Monthly Archives: September 2003

Photoblog Addendum

In addition to Bull the Dog, the City of Pullman and the Palouse historical pictures archives has great pictures of floods. Select “Floods” from the predefined search list to see some amazing flooding, including one picture that notes that you can judge the depth by the water level coming up to the knees of a man on horseback!

Filmed in Depress-o-vision

More sad and not entirely surprising information about our government: government publications are being removed or “updated” to reflect administration goals rather than reality. Similar reasoning is behind the battle over what questions will and won’t be asked on the census forms.

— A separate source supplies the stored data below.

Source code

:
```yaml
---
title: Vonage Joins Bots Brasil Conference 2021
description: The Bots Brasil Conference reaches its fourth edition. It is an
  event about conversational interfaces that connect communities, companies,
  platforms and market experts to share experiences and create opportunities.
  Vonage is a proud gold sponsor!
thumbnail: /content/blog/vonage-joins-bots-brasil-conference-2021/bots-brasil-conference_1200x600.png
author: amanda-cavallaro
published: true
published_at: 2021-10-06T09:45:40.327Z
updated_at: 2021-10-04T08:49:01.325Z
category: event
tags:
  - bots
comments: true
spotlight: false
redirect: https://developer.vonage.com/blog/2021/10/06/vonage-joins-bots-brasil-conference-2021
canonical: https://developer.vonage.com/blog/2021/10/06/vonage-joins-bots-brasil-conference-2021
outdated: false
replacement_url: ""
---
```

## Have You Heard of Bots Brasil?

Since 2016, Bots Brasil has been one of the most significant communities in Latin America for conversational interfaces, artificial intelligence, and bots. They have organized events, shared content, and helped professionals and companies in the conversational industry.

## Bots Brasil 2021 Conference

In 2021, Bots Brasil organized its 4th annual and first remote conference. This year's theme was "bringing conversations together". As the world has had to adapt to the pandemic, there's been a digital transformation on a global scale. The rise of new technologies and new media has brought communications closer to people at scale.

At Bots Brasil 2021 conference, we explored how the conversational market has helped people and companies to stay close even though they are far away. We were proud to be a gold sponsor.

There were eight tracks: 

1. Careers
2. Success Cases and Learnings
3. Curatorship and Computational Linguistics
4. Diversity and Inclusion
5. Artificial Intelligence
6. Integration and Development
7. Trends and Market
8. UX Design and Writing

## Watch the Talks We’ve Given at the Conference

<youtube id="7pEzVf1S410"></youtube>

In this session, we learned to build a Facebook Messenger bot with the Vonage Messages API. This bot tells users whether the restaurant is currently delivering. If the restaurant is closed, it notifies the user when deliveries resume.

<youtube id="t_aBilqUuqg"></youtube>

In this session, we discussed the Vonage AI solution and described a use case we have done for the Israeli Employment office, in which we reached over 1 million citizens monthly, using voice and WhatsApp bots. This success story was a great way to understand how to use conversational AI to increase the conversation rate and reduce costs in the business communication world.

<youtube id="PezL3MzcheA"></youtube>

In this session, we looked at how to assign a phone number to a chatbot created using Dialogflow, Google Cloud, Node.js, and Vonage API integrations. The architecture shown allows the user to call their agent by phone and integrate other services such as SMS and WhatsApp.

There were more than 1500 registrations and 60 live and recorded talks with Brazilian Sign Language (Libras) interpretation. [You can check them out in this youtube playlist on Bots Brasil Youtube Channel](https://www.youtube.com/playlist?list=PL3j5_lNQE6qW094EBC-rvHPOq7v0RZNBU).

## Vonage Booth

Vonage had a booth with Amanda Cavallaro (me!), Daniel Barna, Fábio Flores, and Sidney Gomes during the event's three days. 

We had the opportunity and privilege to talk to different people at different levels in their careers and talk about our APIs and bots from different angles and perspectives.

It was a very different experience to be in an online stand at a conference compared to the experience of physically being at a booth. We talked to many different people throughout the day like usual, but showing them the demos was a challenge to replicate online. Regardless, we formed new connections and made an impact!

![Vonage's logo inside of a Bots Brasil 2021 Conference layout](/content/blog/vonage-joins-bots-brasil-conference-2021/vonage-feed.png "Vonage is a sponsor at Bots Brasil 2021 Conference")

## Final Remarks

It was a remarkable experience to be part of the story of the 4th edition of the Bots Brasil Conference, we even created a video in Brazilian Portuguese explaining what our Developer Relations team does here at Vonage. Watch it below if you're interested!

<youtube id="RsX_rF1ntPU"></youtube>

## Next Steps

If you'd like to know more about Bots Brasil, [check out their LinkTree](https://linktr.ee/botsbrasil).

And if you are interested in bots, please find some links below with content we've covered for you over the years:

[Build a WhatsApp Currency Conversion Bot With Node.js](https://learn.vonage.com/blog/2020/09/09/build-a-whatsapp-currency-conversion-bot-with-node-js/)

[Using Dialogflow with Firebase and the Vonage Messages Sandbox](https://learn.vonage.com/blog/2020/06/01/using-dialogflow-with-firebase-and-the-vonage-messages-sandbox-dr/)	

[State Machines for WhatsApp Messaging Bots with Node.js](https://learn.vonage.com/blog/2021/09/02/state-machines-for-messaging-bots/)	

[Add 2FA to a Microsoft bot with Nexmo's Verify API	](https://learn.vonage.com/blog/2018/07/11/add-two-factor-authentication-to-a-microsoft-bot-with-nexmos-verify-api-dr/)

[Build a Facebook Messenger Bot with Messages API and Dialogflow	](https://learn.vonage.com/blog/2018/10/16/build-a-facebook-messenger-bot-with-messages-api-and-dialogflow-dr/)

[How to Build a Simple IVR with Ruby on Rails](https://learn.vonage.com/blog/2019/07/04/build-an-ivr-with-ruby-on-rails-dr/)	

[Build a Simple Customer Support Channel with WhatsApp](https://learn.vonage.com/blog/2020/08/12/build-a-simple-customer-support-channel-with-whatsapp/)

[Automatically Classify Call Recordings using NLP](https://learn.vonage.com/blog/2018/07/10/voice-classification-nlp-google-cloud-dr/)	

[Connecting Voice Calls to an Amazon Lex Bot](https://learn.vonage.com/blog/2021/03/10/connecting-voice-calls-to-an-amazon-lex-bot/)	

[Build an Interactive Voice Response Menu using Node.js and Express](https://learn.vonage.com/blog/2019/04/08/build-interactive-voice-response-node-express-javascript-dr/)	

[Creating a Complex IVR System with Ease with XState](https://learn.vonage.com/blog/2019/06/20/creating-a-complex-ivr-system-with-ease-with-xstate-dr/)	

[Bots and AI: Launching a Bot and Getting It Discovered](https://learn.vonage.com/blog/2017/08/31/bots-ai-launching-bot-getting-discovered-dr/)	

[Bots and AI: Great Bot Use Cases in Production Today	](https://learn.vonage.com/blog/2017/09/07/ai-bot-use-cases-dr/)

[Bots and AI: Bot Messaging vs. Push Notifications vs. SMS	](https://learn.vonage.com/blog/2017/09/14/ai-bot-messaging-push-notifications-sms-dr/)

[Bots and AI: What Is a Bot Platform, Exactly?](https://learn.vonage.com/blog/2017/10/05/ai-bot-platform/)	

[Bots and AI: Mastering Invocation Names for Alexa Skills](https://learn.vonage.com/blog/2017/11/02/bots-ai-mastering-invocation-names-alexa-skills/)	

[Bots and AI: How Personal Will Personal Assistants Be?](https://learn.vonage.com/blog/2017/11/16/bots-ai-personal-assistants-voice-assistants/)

Trying to leave the ghetto?

The Dixie Chicks "don’t feel part of the country scene any longer," and "now consider ourselves part of the big Rock ‘n’ Roll family." I didn’t know it worked that way. Are they going to stop recording country music? Will anyone care? I admire them for their willingness to speak their minds, and I don’t even hate their stuff, but I had somehow imagined that you couldn’t just declare yourself a rock act.

Turing's testy spiritual children

The Loebner Prize is an anuual Turing test. The BBC tells us mostly about the only UK finalist, Jabberwacky, whose purely adaptive methodology is unique in this year’s field: "Nothing is hard-coded, nothing is fixed, and it changes slightly, on its own, every day. Jabberwacky doesn’t have just one personality, and to a reasonable degree, tends to reflect the users back to themselves." You can chat with the bot at the Jabberwacky site, though it seems to be a little busy just now. Looking for a third win is Alice, which won 2001’s event, taking home the annual bronze medal (silver and gold are one-time prizes for (respectively) text-based and audio-visual fooling of all the judges). Ella, last year’s winner, doesn’t appear to be playing this year.

It may be legal where you come from, but we don't cotton to that sort of thing around here

Canada’s most celebrated gay married couple refused to compromise in filling out customs forms, and were therefore denied entry to the Defended Homeland. It’s a shame there’s no international full faith and credit clause. No predictions on whether this leads to a reduction in stupidity, since I’d like to be optimistic, but I hate to predict the wrong thing.

Just lie back and think of England

Okay, so anonymous sex in public places is risky. Got it. But how cool is England, where people engaged in it are ‘committing no offence unless they are witnessed by a member of the public who can be defined as “outraged” in the eyes of the law.’ I have no idea (and I’m the least research-inclined blogger here) what the laws regarding public sex are in the various states, but I have a hard time believing any of them is that liberal.